Task instructions
"throws" is the word to look for; copy each line of the listing where it occurs.
****
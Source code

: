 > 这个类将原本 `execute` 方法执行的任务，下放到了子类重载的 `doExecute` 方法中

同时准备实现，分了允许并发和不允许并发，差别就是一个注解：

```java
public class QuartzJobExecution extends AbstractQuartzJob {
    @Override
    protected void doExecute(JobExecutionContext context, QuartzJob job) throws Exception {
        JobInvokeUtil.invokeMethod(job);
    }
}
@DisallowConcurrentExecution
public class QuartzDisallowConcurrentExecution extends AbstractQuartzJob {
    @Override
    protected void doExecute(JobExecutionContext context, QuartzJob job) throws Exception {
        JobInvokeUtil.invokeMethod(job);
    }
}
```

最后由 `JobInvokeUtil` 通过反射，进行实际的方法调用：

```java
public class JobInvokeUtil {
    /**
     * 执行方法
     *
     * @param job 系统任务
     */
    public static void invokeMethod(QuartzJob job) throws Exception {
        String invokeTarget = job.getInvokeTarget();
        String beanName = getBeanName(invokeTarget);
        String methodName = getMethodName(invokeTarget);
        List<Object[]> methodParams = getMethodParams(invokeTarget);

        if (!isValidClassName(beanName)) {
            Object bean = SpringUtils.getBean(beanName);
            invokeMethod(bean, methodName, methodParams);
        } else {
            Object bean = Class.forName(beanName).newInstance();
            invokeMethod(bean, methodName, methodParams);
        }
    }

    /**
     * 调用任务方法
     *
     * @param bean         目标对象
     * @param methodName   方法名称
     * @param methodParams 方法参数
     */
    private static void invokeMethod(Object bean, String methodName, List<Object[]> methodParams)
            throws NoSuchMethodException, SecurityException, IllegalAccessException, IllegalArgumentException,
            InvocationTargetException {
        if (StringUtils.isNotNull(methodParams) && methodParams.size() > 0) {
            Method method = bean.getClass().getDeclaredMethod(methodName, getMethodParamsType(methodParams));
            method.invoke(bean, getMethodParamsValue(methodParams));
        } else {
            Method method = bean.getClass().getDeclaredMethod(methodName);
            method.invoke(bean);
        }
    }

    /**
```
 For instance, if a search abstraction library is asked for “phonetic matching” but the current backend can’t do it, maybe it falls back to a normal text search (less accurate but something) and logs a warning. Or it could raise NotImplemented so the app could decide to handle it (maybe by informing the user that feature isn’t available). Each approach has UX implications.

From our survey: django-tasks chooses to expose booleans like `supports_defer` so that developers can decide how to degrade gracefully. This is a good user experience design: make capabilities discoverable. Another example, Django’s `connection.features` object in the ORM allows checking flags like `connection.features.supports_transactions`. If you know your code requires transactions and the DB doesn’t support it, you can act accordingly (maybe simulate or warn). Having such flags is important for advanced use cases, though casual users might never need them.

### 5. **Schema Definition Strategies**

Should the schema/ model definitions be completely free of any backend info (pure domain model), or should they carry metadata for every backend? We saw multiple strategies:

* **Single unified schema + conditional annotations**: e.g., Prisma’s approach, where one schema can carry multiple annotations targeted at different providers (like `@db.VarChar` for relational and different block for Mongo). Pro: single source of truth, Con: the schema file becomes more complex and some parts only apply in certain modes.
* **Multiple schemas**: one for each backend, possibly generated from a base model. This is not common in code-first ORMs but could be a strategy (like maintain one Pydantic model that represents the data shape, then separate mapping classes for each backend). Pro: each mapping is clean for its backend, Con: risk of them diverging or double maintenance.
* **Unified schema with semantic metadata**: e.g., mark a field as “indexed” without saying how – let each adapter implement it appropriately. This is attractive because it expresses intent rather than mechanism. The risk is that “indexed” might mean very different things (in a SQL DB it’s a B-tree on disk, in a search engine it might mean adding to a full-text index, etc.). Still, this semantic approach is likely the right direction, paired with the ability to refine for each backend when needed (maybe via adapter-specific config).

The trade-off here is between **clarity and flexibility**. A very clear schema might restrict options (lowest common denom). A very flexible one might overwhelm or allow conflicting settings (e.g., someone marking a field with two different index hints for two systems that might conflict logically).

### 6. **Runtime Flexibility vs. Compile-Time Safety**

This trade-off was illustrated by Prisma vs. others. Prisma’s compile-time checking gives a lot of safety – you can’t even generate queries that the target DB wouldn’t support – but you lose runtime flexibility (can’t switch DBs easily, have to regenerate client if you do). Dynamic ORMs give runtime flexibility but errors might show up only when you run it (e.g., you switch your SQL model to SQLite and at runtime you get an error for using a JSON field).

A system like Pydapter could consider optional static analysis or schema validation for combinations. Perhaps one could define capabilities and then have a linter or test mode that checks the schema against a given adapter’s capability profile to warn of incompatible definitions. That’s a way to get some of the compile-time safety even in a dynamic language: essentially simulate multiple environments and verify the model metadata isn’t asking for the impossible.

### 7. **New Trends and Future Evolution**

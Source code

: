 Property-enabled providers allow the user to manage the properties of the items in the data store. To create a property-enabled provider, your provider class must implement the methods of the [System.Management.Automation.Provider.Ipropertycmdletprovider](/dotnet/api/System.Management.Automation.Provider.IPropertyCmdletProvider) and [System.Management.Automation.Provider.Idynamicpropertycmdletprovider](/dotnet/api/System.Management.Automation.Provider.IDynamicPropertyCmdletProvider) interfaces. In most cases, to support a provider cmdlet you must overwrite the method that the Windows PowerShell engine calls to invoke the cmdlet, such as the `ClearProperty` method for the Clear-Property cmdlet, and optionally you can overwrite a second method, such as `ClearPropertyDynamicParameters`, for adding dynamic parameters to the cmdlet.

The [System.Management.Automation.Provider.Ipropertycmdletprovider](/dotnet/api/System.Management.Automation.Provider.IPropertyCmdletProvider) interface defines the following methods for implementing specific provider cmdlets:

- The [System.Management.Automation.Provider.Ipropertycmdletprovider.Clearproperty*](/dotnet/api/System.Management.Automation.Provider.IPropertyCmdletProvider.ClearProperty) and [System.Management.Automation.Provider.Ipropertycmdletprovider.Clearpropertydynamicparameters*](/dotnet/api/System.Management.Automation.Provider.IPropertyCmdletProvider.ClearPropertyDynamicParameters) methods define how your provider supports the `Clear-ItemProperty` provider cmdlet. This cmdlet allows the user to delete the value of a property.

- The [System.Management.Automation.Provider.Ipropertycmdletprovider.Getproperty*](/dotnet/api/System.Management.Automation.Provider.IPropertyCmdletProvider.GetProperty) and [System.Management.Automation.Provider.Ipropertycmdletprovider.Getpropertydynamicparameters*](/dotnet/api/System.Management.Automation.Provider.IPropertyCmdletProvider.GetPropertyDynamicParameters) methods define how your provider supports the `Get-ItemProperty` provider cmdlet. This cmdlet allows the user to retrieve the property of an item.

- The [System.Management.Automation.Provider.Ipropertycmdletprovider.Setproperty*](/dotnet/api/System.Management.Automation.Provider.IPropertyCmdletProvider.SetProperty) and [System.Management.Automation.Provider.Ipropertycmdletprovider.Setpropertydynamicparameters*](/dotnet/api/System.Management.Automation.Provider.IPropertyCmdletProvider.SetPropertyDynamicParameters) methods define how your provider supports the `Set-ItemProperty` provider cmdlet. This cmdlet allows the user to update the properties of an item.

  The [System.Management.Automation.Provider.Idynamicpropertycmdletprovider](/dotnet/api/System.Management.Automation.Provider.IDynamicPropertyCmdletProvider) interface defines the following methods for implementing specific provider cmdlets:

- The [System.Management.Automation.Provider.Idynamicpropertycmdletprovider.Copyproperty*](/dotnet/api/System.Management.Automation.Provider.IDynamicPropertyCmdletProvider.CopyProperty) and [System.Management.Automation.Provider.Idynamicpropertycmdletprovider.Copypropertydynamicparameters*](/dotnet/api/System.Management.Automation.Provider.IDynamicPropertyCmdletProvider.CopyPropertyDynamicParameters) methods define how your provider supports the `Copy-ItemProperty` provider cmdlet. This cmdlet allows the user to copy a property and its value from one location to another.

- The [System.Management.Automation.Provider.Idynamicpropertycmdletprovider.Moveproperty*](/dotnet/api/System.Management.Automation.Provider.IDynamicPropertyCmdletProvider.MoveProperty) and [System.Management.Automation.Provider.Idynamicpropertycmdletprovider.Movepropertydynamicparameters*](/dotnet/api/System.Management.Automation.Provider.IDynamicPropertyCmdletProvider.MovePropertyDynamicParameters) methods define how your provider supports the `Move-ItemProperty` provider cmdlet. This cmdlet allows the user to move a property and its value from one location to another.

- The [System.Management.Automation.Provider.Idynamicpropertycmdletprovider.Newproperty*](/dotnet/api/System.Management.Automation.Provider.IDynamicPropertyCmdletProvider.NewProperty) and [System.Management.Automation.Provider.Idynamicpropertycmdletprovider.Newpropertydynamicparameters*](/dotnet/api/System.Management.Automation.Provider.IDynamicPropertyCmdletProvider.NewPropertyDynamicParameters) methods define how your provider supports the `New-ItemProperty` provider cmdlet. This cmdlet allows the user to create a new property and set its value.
****
Final answer
    protected void doExecute(JobExecutionContext context, QuartzJob job) throws Exception {
    protected void doExecute(JobExecutionContext context, QuartzJob job) throws Exception {
    public static void invokeMethod(QuartzJob job) throws Exception {
            throws NoSuchMethodException, SecurityException, IllegalAccessException, IllegalArgumentException,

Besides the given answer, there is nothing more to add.